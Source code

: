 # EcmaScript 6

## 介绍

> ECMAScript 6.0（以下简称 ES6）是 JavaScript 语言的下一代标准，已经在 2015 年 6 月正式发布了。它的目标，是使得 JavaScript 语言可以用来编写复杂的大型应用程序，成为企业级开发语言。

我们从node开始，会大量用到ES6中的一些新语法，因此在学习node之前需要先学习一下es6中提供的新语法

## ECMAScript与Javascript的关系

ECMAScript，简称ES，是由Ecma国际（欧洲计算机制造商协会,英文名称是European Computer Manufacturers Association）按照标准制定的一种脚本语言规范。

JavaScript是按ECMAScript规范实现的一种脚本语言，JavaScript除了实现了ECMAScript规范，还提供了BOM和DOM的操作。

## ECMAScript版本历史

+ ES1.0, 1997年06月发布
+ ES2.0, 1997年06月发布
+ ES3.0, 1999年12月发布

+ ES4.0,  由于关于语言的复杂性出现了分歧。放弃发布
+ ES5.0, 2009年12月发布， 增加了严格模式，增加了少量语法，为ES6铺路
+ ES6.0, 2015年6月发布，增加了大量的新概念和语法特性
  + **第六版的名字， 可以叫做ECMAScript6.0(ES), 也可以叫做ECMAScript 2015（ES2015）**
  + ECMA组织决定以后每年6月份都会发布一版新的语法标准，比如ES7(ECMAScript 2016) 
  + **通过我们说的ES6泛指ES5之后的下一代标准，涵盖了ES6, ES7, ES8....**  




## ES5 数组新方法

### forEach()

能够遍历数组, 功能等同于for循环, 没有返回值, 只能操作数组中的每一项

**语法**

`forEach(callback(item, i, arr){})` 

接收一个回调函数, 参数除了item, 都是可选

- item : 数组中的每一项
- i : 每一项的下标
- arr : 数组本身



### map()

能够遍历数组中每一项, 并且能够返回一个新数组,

● **EXERCISE**
Repeat the material word for word.

● **REPLY TO THE EXERCISE**
Source code

: # EcmaScript 6

## 介绍

> ECMAScript 6.0（以下简称 ES6）是 JavaScript 语言的下一代标准，已经在 2015 年 6 月正式发布了。它的目标，是使得 JavaScript 语言可以用来编写复杂的大型应用程序，成为企业级开发语言。

我们从node开始，会大量用到ES6中的一些新语法，因此在学习node之前需要先学习一下es6中提供的新语法

## ECMAScript与Javascript的关系

ECMAScript，简称ES，是由Ecma国际（欧洲计算机制造商协会,英文名称是European Computer Manufacturers Association）按照标准制定的一种脚本语言规范。

JavaScript是按ECMAScript规范实现的一种脚本语言，JavaScript除了实现了ECMAScript规范，还提供了BOM和DOM的操作。

## ECMAScript版本历史

+ ES1.0, 1997年06月发布
+ ES2.0, 1997年06月发布
+ ES3.0, 1999年12月发布

+ ES4.0,  由于关于语言的复杂性出现了分歧。放弃发布
+ ES5.0, 2009年12月发布， 增加了严格模式，增加了少量语法，为ES6铺路
+ ES6.0, 2015年6月发布，增加了大量的新概念和语法特性
  + **第六版的名字， 可以叫做ECMAScript6.0(ES), 也可以叫做ECMAScript 2015（ES2015）**
  + ECMA组织决定以后每年6月份都会发布一版新的语法标准，比如ES7(ECMAScript 2016) 
  + **通过我们说的ES6泛指ES5之后的下一代标准，涵盖了ES6, ES7, ES8....**  




## ES5 数组新方法

### forEach()

能够遍历数组, 功能等同于for循环, 没有返回值, 只能操作数组中的每一项

**语法**

`forEach(callback(item, i, arr){})` 

接收一个回调函数, 参数除了item, 都是可选

- item : 数组中的每一项
- i : 每一项的下标
- arr : 数组本身



### map()

能够遍历数组中每一项, 并且能够返回一个新数组,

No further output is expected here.